More Layoffs: A Sign of… What?
As you know if you’ve been reading this blog for any length of time, I’m pessimistic about the economy. American GDP is down. Inflation is up. And rising crime and taxes are driving big companies and wealthy taxpayers from our major cities.
One of the bright spots has been employment. Starting with the COVID shutdowns and accelerating with the government bailouts, the number of Americans looking for work dwindled. That created a workers’ market, with two openings for every person looking for a job.
During that time, most of the businesses in which I’m involved were finding it challenging to hire and retain good employees. Many of their CEOs told me that their biggest worry was about losing those good employees. I told them that I didn’t feel that way. I felt that the imbalance was temporary. That the job-seeker/ job-opportunity pendulum would swing to the other side. And before long, millions of Americans would be looking for work.
As I mentioned here many times during those years, I believed the US was moving into a deep and extended recession. One reason for my pessimism was the fact that when sales ebb in the financial information industry, it’s an indicator that sales in the larger industry of corporate and personal finance will tend to drop soon thereafter.
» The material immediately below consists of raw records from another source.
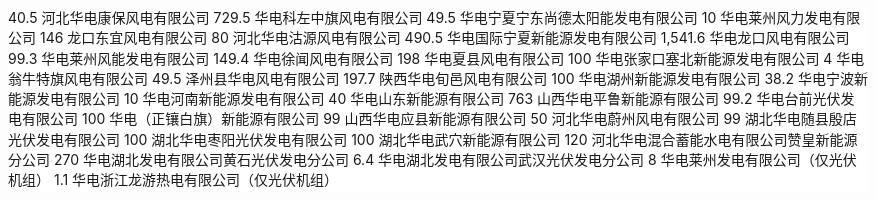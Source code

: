 40.5
河北华电康保风电有限公司
729.5
华电科左中旗风电有限公司
49.5
华电宁夏宁东尚德太阳能发电有限公司
10
华电莱州风力发电有限公司
146
龙口东宜风电有限公司
80
河北华电沽源风电有限公司
490.5
华电国际宁夏新能源发电有限公司
1,541.6
华电龙口风电有限公司
99.3
华电莱州风能发电有限公司
149.4
华电徐闻风电有限公司
198
华电夏县风电有限公司
100
华电张家口塞北新能源发电有限公司
4
华电翁牛特旗风电有限公司
49.5
泽州县华电风电有限公司
197.7
陕西华电旬邑风电有限公司
100
华电湖州新能源发电有限公司
38.2
华电宁波新能源发电有限公司
10
华电河南新能源发电有限公司
40
华电山东新能源有限公司
763
山西华电平鲁新能源有限公司
99.2
华电台前光伏发电有限公司
100
华电（正镶白旗）新能源有限公司
99
山西华电应县新能源有限公司
50
河北华电蔚州风电有限公司
99
湖北华电随县殷店光伏发电有限公司
100
湖北华电枣阳光伏发电有限公司
100
湖北华电武穴新能源有限公司
120
河北华电混合蓄能水电有限公司赞皇新能源分公司
270
华电湖北发电有限公司黄石光伏发电分公司
6.4
华电湖北发电有限公司武汉光伏发电分公司
8
华电莱州发电有限公司（仅光伏机组）
1.1
华电浙江龙游热电有限公司（仅光伏机组）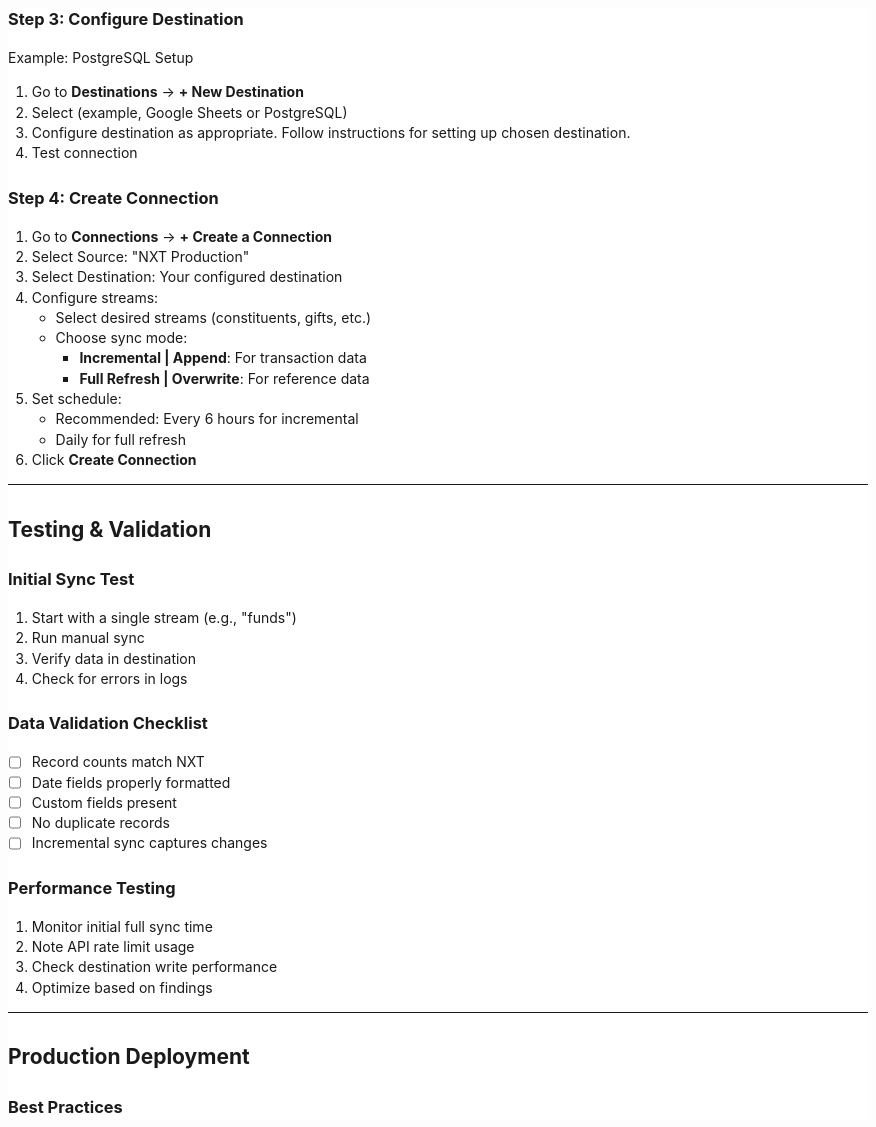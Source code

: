 ### Step 3: Configure Destination
Example: PostgreSQL Setup
1. Go to **Destinations** → **+ New Destination**
2. Select (example, Google Sheets or PostgreSQL)
3. Configure destination as appropriate. Follow instructions for setting up chosen destination. 
4. Test connection

### Step 4: Create Connection
1. Go to **Connections** → **+ Create a Connection**
2. Select Source: "NXT Production"
3. Select Destination: Your configured destination
4. Configure streams:
   - Select desired streams (constituents, gifts, etc.)
   - Choose sync mode:
     - **Incremental | Append**: For transaction data
     - **Full Refresh | Overwrite**: For reference data
5. Set schedule:
   - Recommended: Every 6 hours for incremental
   - Daily for full refresh
6. Click **Create Connection**

---

## Testing & Validation

### Initial Sync Test
1. Start with a single stream (e.g., "funds")
2. Run manual sync
3. Verify data in destination
4. Check for errors in logs

### Data Validation Checklist
- [ ] Record counts match NXT
- [ ] Date fields properly formatted
- [ ] Custom fields present
- [ ] No duplicate records
- [ ] Incremental sync captures changes

### Performance Testing
1. Monitor initial full sync time
2. Note API rate limit usage
3. Check destination write performance
4. Optimize based on findings

---

## Production Deployment

### Best Practices
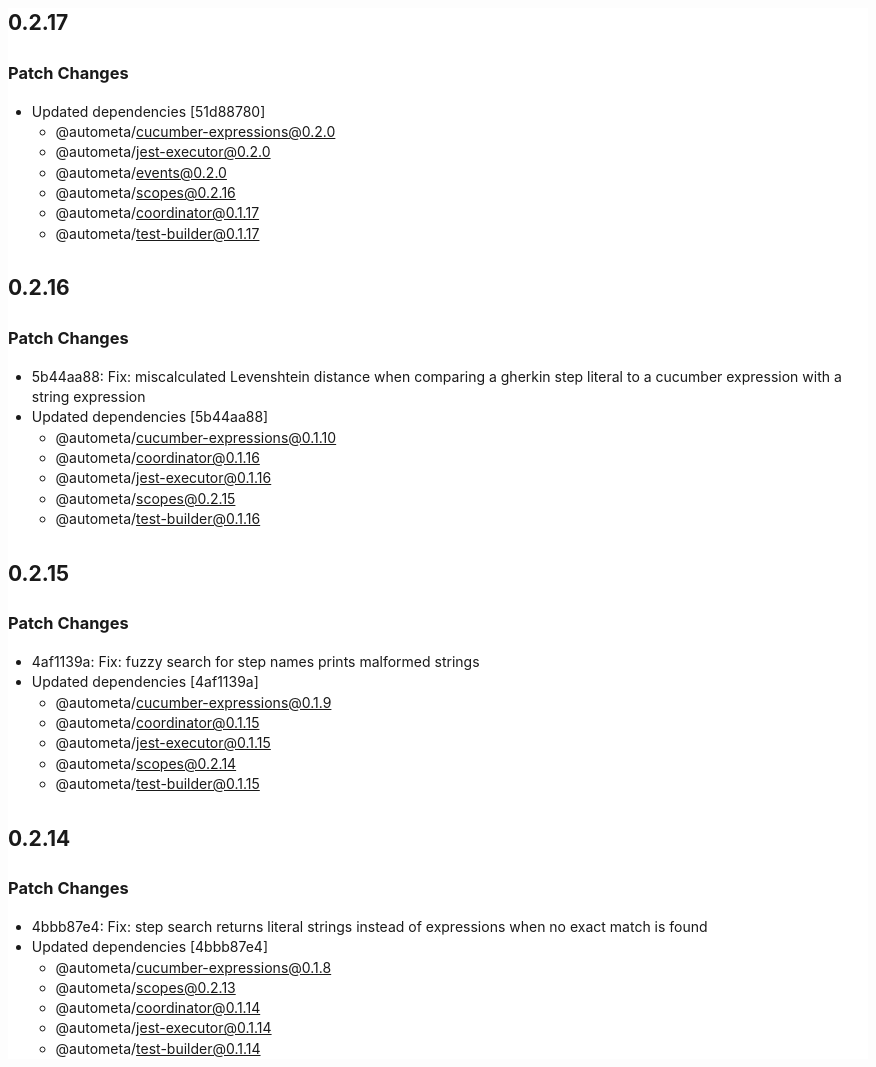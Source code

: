 ## 0.2.17

### Patch Changes

- Updated dependencies [51d88780]
  - @autometa/cucumber-expressions@0.2.0
  - @autometa/jest-executor@0.2.0
  - @autometa/events@0.2.0
  - @autometa/scopes@0.2.16
  - @autometa/coordinator@0.1.17
  - @autometa/test-builder@0.1.17

## 0.2.16

### Patch Changes

- 5b44aa88: Fix: miscalculated Levenshtein distance when comparing a gherkin step literal to a cucumber expression with a string expression
- Updated dependencies [5b44aa88]
  - @autometa/cucumber-expressions@0.1.10
  - @autometa/coordinator@0.1.16
  - @autometa/jest-executor@0.1.16
  - @autometa/scopes@0.2.15
  - @autometa/test-builder@0.1.16

## 0.2.15

### Patch Changes

- 4af1139a: Fix: fuzzy search for step names prints malformed strings
- Updated dependencies [4af1139a]
  - @autometa/cucumber-expressions@0.1.9
  - @autometa/coordinator@0.1.15
  - @autometa/jest-executor@0.1.15
  - @autometa/scopes@0.2.14
  - @autometa/test-builder@0.1.15

## 0.2.14

### Patch Changes

- 4bbb87e4: Fix: step search returns literal strings instead of expressions when no exact match is found
- Updated dependencies [4bbb87e4]
  - @autometa/cucumber-expressions@0.1.8
  - @autometa/scopes@0.2.13
  - @autometa/coordinator@0.1.14
  - @autometa/jest-executor@0.1.14
  - @autometa/test-builder@0.1.14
This has been the case for pretty much every economic downturn since I got into this business 40 years ago. And about two years ago, I began to see sales slowing down.
So, there was that. Then, as the months passed, I began to hear similar stories of declining revenues and profits from CEO friends in other industries. And recently, I began hearing the same story from the commercial and residential real estate markets.
It was all anecdotal and hearsay. But when the economic data alert re inflation and GDP began flashing early this year, I began to feel more certain about my worries. The assurances that these trends were temporary from the Biden administration’s economic captains, Janet Yellen and Jerome Powell, didn’t make me feel any better. No, I thought. Higher inflation and lower GDP aren’t going to be temporary. What is going to be temporary is the low unemployment numbers – the only positive economic data they had.
I’m not pretending that this is a solid economic argument. Consider it an update on a gut feeling. Take it or leave it. But since the feeling is strong, I’m going to be giving you news that serves to support or refute it.
Here’s an example – data gathered by Charlie Bilello, and published by Bonner Private Research:
* Twitter is cutting 50% of its workforce (3,700 jobs).
* Facebook is cutting 13% of its staff (11,000 jobs), its largest round of layoffs ever.
* Snap is cutting 20% of its workforce (1,200 jobs).
* Shopify is cutting 10% of its workforce (1,000 jobs).
* Netflix cut 450 jobs in two rounds of layoffs.
* Microsoft is cutting <1% of its workforce (1,000 jobs).
* Salesforce is cutting 1,000 jobs.
* Robinhood is cutting 31% of its workforce.
* Tesla is cutting 10% of its salaried workforce.
* Lyft is cutting 13% of its workforce (700 jobs).
* Redfin is cutting 13% of its workforce.
* Coinbase is cutting 18% of its workforce (1,100 jobs).
* Stripe is cutting 14% of its workforce (1,000 jobs).
There may be a way to put a positive spin on these facts. But to me, right now, it feels like recession.